Exercise objective » When a line in the material contains the word "textit", copy it.

------------------------

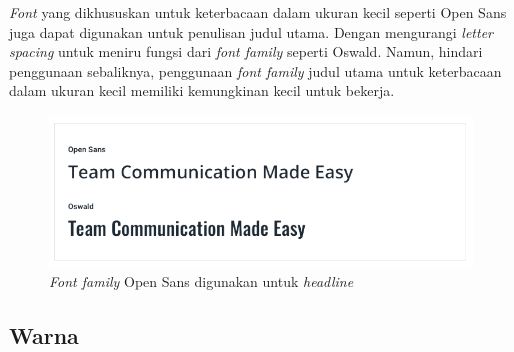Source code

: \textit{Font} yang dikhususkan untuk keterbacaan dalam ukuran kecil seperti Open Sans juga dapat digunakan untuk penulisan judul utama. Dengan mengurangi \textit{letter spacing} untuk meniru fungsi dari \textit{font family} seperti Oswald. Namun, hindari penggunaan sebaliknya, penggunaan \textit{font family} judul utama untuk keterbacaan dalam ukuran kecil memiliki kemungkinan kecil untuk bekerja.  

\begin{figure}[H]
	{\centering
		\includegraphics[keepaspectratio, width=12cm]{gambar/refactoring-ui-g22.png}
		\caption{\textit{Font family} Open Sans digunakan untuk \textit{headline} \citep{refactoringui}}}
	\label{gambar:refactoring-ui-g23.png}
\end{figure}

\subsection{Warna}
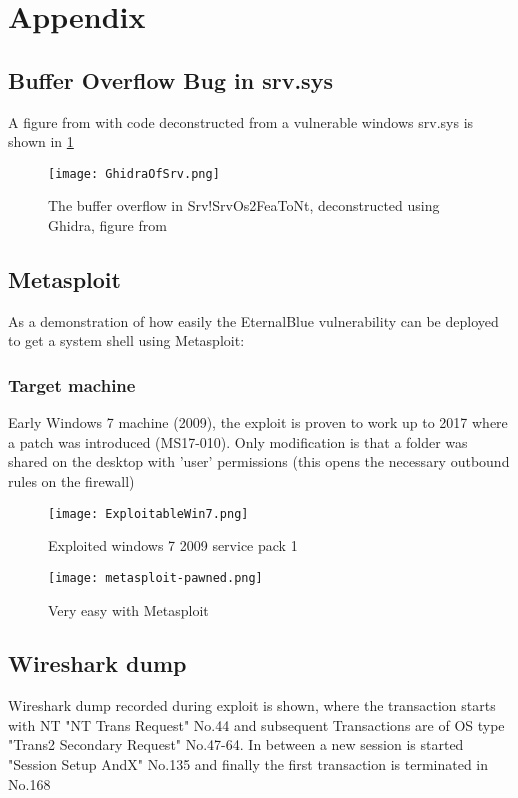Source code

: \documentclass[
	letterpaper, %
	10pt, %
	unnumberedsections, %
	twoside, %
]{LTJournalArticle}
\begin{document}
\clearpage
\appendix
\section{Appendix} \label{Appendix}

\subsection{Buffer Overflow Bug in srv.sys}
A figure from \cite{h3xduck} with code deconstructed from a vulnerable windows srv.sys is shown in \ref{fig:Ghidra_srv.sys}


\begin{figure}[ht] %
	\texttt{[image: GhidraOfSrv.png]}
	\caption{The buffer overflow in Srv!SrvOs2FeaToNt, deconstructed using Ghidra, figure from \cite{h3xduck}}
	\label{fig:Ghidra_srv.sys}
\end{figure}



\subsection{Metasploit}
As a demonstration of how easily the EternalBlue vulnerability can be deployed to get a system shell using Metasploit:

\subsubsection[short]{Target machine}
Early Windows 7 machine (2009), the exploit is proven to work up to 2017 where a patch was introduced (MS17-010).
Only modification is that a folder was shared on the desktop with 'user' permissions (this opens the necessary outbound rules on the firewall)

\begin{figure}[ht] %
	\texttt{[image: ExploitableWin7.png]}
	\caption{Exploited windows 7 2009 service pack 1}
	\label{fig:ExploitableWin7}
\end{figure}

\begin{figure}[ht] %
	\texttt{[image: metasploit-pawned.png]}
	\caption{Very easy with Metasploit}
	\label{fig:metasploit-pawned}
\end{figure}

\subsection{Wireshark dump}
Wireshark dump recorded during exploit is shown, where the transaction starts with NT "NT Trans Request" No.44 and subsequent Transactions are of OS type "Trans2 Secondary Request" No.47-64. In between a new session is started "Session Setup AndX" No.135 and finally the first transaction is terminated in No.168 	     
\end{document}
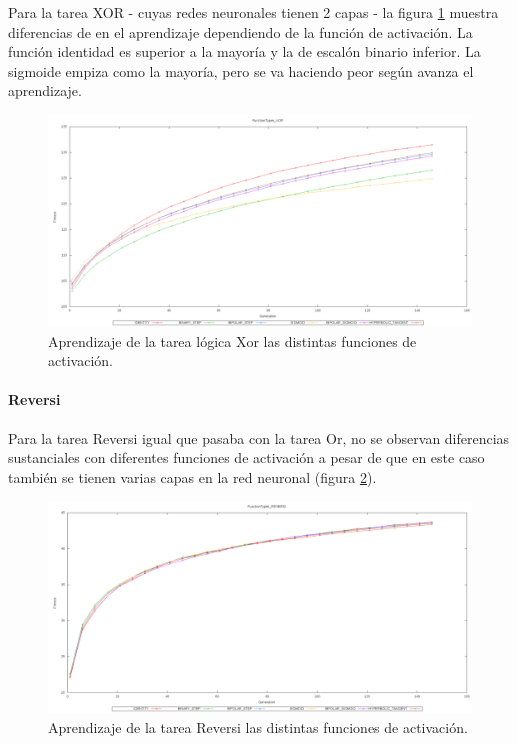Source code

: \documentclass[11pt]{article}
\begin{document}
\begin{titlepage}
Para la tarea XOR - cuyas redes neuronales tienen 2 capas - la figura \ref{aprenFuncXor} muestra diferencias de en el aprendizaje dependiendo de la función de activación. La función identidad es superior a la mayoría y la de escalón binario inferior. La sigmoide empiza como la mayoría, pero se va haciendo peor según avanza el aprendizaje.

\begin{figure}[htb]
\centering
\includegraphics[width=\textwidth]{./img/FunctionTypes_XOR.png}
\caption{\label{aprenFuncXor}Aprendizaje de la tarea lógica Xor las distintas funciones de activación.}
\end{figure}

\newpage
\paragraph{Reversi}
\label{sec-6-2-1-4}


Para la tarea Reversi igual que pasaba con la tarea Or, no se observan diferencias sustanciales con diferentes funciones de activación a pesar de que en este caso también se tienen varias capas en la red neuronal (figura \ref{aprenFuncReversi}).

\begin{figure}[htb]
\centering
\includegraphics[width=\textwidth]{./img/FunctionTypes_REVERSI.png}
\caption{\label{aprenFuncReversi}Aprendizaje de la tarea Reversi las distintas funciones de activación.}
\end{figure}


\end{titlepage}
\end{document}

------------------------

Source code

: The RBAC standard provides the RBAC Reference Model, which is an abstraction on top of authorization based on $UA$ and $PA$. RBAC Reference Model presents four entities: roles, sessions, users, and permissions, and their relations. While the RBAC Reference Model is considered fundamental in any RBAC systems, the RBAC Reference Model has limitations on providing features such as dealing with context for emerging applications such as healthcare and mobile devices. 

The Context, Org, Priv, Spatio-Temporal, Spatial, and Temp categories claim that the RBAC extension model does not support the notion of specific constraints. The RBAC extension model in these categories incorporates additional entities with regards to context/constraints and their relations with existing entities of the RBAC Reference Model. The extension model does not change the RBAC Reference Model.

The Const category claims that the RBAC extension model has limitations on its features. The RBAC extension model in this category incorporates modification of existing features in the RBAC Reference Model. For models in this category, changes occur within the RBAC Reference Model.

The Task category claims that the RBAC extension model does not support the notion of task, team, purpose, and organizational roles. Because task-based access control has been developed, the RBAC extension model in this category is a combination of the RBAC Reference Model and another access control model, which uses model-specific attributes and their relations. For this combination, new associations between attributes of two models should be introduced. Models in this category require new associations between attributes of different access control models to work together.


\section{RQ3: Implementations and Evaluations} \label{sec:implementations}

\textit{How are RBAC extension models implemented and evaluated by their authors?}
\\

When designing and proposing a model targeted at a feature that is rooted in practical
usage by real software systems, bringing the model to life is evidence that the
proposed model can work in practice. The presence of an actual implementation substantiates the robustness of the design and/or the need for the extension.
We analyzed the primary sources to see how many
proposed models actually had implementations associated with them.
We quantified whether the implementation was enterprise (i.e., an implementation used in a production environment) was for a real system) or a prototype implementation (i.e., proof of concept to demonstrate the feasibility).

------------------------

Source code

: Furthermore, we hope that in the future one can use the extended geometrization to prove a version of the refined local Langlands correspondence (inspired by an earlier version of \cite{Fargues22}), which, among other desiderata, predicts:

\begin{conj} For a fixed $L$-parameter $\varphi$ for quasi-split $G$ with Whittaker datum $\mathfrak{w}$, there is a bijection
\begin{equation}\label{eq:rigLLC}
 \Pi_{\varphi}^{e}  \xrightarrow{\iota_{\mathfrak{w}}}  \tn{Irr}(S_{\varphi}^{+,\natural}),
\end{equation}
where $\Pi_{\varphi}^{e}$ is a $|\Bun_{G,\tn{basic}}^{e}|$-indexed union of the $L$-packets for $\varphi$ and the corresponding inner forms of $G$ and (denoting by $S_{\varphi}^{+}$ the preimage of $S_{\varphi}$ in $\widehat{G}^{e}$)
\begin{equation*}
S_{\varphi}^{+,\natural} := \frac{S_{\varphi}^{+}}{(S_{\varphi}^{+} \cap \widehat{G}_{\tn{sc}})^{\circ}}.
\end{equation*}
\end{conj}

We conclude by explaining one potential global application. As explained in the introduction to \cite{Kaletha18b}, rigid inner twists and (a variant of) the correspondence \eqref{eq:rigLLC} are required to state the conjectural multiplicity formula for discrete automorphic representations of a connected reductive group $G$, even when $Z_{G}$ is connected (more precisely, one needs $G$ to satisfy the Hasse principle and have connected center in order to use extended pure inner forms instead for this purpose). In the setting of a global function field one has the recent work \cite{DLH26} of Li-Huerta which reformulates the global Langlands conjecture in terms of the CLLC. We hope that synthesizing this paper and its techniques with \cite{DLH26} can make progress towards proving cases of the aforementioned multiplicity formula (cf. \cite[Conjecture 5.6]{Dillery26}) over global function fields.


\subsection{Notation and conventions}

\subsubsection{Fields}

------------------------

Result below »
: \textit{Font} yang dikhususkan untuk keterbacaan dalam ukuran kecil seperti Open Sans juga dapat digunakan untuk penulisan judul utama. Dengan mengurangi \textit{letter spacing} untuk meniru fungsi dari \textit{font family} seperti Oswald. Namun, hindari penggunaan sebaliknya, penggunaan \textit{font family} judul utama untuk keterbacaan dalam ukuran kecil memiliki kemungkinan kecil untuk bekerja.  
		\caption{\textit{Font family} Open Sans digunakan untuk \textit{headline} \citep{refactoringui}}}
\textit{How are RBAC extension models implemented and evaluated by their authors?}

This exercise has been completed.